When Employees Can (& Can't) Be Forced to Sign a Non-Compete
Can an Employer Compel Existing Employees to Sign a Non-Compete Agreement?
The Competing Policy Arguments Both For - And Against - Allowing Employers to Push Existing Employees to Sign a Non-Compete
"We now turn to the heart of the plaintiff's argument, the absence of additional consideration for the restrictive covenant, which he claims was necessary because he already had been hired as an independent contractor some months before.

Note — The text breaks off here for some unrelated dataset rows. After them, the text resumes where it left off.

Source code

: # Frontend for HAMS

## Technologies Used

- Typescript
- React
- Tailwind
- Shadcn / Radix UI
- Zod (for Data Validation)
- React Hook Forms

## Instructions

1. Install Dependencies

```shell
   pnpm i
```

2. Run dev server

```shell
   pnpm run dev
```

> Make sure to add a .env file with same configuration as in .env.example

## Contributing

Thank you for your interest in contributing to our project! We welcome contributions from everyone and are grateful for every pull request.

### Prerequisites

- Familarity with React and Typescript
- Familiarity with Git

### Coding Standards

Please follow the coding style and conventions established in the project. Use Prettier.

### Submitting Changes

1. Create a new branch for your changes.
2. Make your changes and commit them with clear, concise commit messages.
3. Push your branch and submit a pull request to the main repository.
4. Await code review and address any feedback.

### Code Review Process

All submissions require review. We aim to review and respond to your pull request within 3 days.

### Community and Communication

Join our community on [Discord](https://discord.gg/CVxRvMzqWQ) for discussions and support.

As the plaintiff contends, courts in other jurisdictions have held that some additional consideration, not the mere continuation of employment (the consideration asserted by the defendant in this case) must be given to support a restrictive covenant once employment has begun (see, Freeman v. Duluth Clinic, 334 N.W.2d 626 [Minn]; George W. Kistler, Inc. v. O'Brien, 464 Pa 475, 347 A2d 311; Mail–Well Envelope Co. v. Saley, 262 Or. 143, 497 P.2d 364; Kadis v. Britt, 224 N.C. 154, 29 S.E.2d 543; Schneller v. Hayes, 176 Wash. 115, 28 P.2d 273; Morgan Lumber Sales Co. v. Toth, 41 Ohio Misc. 17, 321 N.E.2d 907). The reasoning underlying this view may be stated simply: since the employer's obligation under the covenant amounted to do no more than to employ the employee executing the covenant, something the employer already had agreed to do at the time of the initial employment, no consideration was given for the later agreement (see, Perthou v. Stewart, 243 F.Supp. 655, 658, citing McCombs v. McClelland, 223 Or. 475, 476, 483, 354 P.2d 311).

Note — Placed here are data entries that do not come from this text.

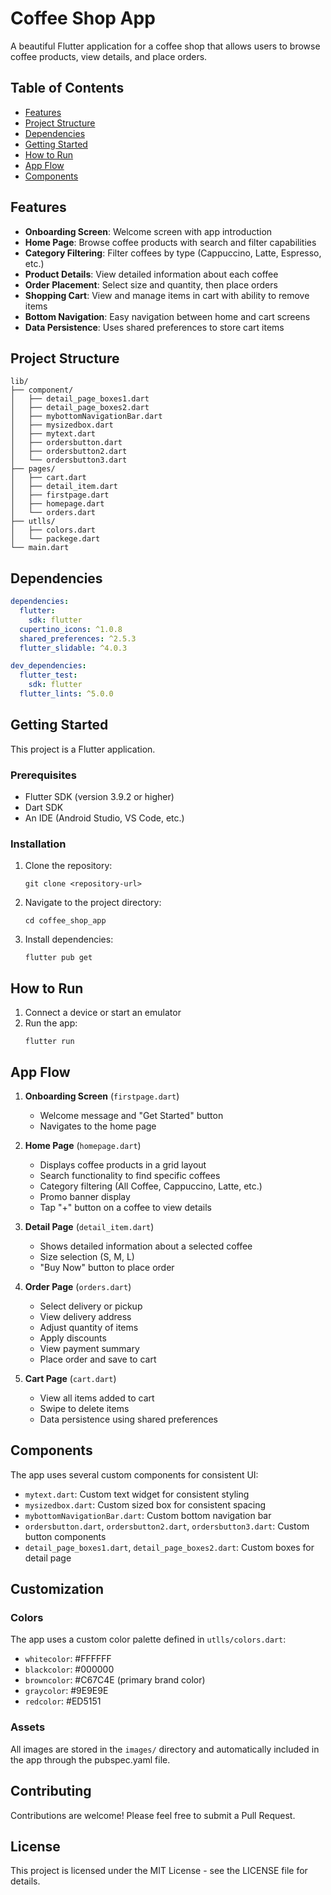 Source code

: # Coffee Shop App

A beautiful Flutter application for a coffee shop that allows users to browse coffee products, view details, and place orders.

## Table of Contents
- [Features](#features)
- [Project Structure](#project-structure)
- [Dependencies](#dependencies)
- [Getting Started](#getting-started)
- [How to Run](#how-to-run)
- [App Flow](#app-flow)
- [Components](#components)

## Features

- **Onboarding Screen**: Welcome screen with app introduction
- **Home Page**: Browse coffee products with search and filter capabilities
- **Category Filtering**: Filter coffees by type (Cappuccino, Latte, Espresso, etc.)
- **Product Details**: View detailed information about each coffee
- **Order Placement**: Select size and quantity, then place orders
- **Shopping Cart**: View and manage items in cart with ability to remove items
- **Bottom Navigation**: Easy navigation between home and cart screens
- **Data Persistence**: Uses shared preferences to store cart items


## Project Structure

```
lib/
├── component/
│   ├── detail_page_boxes1.dart
│   ├── detail_page_boxes2.dart
│   ├── mybottomNavigationBar.dart
│   ├── mysizedbox.dart
│   ├── mytext.dart
│   ├── ordersbutton.dart
│   ├── ordersbutton2.dart
│   └── ordersbutton3.dart
├── pages/
│   ├── cart.dart
│   ├── detail_item.dart
│   ├── firstpage.dart
│   ├── homepage.dart
│   └── orders.dart
├── utlls/
│   ├── colors.dart
│   └── packege.dart
└── main.dart
```

## Dependencies

```yaml
dependencies:
  flutter:
    sdk: flutter
  cupertino_icons: ^1.0.8
  shared_preferences: ^2.5.3
  flutter_slidable: ^4.0.3

dev_dependencies:
  flutter_test:
    sdk: flutter
  flutter_lints: ^5.0.0
```

## Getting Started

This project is a Flutter application.

### Prerequisites

- Flutter SDK (version 3.9.2 or higher)
- Dart SDK
- An IDE (Android Studio, VS Code, etc.)

### Installation

1. Clone the repository:
   ```
   git clone <repository-url>
   ```

2. Navigate to the project directory:
   ```
   cd coffee_shop_app
   ```

3. Install dependencies:
   ```
   flutter pub get
   ```

## How to Run

1. Connect a device or start an emulator
2. Run the app:
   ```
   flutter run
   ```

## App Flow

1. **Onboarding Screen** (`firstpage.dart`)
   - Welcome message and "Get Started" button
   - Navigates to the home page

2. **Home Page** (`homepage.dart`)
   - Displays coffee products in a grid layout
   - Search functionality to find specific coffees
   - Category filtering (All Coffee, Cappuccino, Latte, etc.)
   - Promo banner display
   - Tap "+" button on a coffee to view details

3. **Detail Page** (`detail_item.dart`)
   - Shows detailed information about a selected coffee
   - Size selection (S, M, L)
   - "Buy Now" button to place order

4. **Order Page** (`orders.dart`)
   - Select delivery or pickup
   - View delivery address
   - Adjust quantity of items
   - Apply discounts
   - View payment summary
   - Place order and save to cart

5. **Cart Page** (`cart.dart`)
   - View all items added to cart
   - Swipe to delete items
   - Data persistence using shared preferences

## Components

The app uses several custom components for consistent UI:

- `mytext.dart`: Custom text widget for consistent styling
- `mysizedbox.dart`: Custom sized box for consistent spacing
- `mybottomNavigationBar.dart`: Custom bottom navigation bar
- `ordersbutton.dart`, `ordersbutton2.dart`, `ordersbutton3.dart`: Custom button components
- `detail_page_boxes1.dart`, `detail_page_boxes2.dart`: Custom boxes for detail page

## Customization

### Colors

The app uses a custom color palette defined in `utlls/colors.dart`:
- `whitecolor`: #FFFFFF
- `blackcolor`: #000000
- `browncolor`: #C67C4E (primary brand color)
- `graycolor`: #9E9E9E
- `redcolor`: #ED5151

### Assets

All images are stored in the `images/` directory and automatically included in the app through the pubspec.yaml file.

## Contributing

Contributions are welcome! Please feel free to submit a Pull Request.

## License

This project is licensed under the MIT License - see the LICENSE file for details.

"On the other hand, there are a number of courts which have recognized continued employment as consideration sufficient to support a covenant not to compete where discharge was the alternative or where the employee remained with the employer for a substantial time after the covenant was signed (Affiliated Paper Cos. v. Hughes, 667 F.Supp. 1436 [ND Ala]; Mattison v. Johnston, 152 Ariz 109, 730 P2d 286; Research & Trading Corp. v. Powell, 468 A.2d 1301 [Del Ch]; Corroon & Black of Illinois, Inc. v. Magner, 145 Ill.App.3d 151, 98 Ill.Dec. 663, 494 N.E.2d 785; Hogan v. Bergen Brunswig Corp., 153 N.J.Super. 37, 378 A.2d 1164; Thomas v. Coastal Industrial Services, Inc., 214 Ga. 832, 108 S.E.2d 328; Roessler v. Burwell, 119 Conn. 289, 176 A. 126)."We believe the latter position to be the better view. Because in at-will employment the employer has the right to discharge the employee (or, as here, an independent contractor providing services under a similar arrangement), without cause, and without being subject to inquiry as to his or her motives (Sabetay v. Sterling Drug, supra ), forbearance of that right is a legal detriment which can stand as consideration for a restrictive covenant ..."Accepting the plaintiff's position would mean that the employer would have to fire the at-will employee and then immediately offer to rehire the employee on the condition that he or she sign the covenant in order to protect the covenant from a later attack that it lacked consideration (see, McRand, Inc. v. Van Beelen, 138 Ill.App.3d 1045, 93 Ill.Dec. 471, 486 N.E.2d 1306)."We will not encourage unnecessary legal dramatics."
The answer as to whether an employer can compel an existing employee to sign a restrictive covenant - without offering anything in exchange for it other than continued employment - depends almost entirely on the jurisdiction that you're in. In New York (where I practice), the answer is yes. Of course, this only means that the agreement passes the first hurdle, and isn't automatically invalidated out of the gate for lack of consideration. That does not mean the agreement cannot be invalidated on other grounds, such as overbreadth in geographic scope or duration.